[Collection entries]
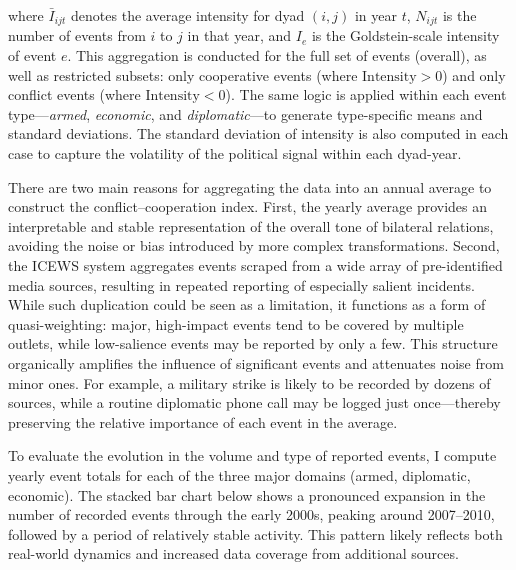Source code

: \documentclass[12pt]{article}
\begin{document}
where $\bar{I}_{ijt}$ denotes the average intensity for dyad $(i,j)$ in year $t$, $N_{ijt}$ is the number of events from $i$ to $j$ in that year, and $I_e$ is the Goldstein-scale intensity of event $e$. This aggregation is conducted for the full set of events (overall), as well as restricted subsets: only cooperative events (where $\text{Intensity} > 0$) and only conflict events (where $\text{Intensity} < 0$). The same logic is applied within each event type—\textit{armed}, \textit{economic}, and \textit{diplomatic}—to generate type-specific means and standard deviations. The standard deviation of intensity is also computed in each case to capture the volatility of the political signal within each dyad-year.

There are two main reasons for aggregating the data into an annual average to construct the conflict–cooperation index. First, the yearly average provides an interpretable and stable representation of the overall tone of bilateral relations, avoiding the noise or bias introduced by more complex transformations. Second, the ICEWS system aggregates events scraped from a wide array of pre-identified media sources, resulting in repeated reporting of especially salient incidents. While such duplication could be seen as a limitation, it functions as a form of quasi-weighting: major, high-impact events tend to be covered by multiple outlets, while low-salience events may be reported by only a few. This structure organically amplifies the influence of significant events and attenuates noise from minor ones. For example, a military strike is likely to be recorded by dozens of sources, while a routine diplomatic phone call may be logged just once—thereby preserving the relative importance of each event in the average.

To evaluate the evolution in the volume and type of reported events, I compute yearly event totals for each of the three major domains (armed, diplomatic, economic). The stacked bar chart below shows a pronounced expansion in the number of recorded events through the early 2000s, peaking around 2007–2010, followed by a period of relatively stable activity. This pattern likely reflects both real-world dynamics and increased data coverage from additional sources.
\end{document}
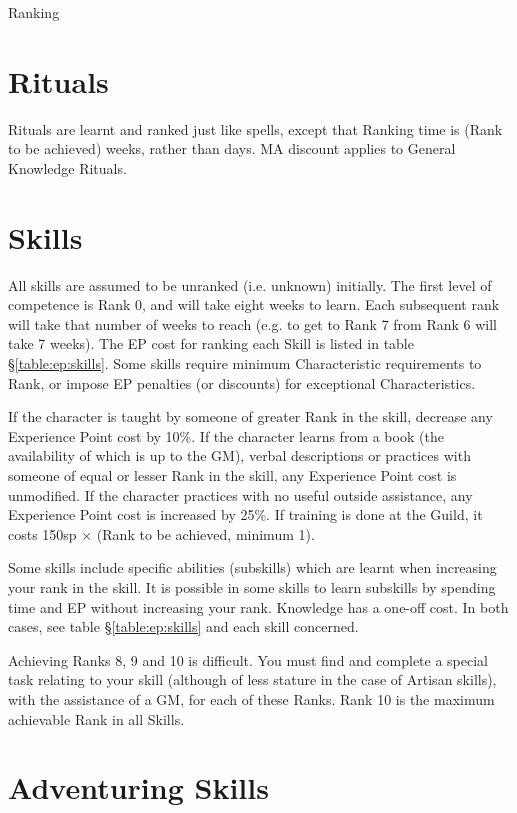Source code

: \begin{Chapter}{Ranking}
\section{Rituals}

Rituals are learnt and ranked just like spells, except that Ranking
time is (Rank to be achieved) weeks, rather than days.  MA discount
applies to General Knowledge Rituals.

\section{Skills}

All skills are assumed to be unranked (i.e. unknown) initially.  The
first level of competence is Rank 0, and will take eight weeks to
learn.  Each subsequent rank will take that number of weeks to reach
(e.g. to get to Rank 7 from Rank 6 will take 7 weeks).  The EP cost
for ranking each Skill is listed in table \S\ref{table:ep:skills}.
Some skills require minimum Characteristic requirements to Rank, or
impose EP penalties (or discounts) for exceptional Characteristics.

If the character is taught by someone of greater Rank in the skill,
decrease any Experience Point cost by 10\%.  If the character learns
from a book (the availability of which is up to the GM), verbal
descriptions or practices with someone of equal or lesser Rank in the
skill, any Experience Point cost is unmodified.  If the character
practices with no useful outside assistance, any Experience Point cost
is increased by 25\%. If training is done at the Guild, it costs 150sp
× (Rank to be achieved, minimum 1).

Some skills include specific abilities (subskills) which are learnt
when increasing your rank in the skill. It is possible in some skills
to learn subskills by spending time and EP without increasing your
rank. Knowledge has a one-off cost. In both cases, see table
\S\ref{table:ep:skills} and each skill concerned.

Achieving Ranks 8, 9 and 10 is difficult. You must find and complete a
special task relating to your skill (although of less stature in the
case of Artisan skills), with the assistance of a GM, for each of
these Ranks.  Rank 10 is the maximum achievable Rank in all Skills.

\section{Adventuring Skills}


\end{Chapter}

[Work order]
Each line from the one holding "to learn subskills" to the end of the entries is to be written out exactly. Skip every line before it.

[Solution to this task]
to learn subskills by spending time and EP without increasing your
rank. Knowledge has a one-off cost. In both cases, see table
\S\ref{table:ep:skills} and each skill concerned.

Achieving Ranks 8, 9 and 10 is difficult. You must find and complete a
special task relating to your skill (although of less stature in the
case of Artisan skills), with the assistance of a GM, for each of
these Ranks.  Rank 10 is the maximum achievable Rank in all Skills.

\section{Adventuring Skills}


\end{Chapter}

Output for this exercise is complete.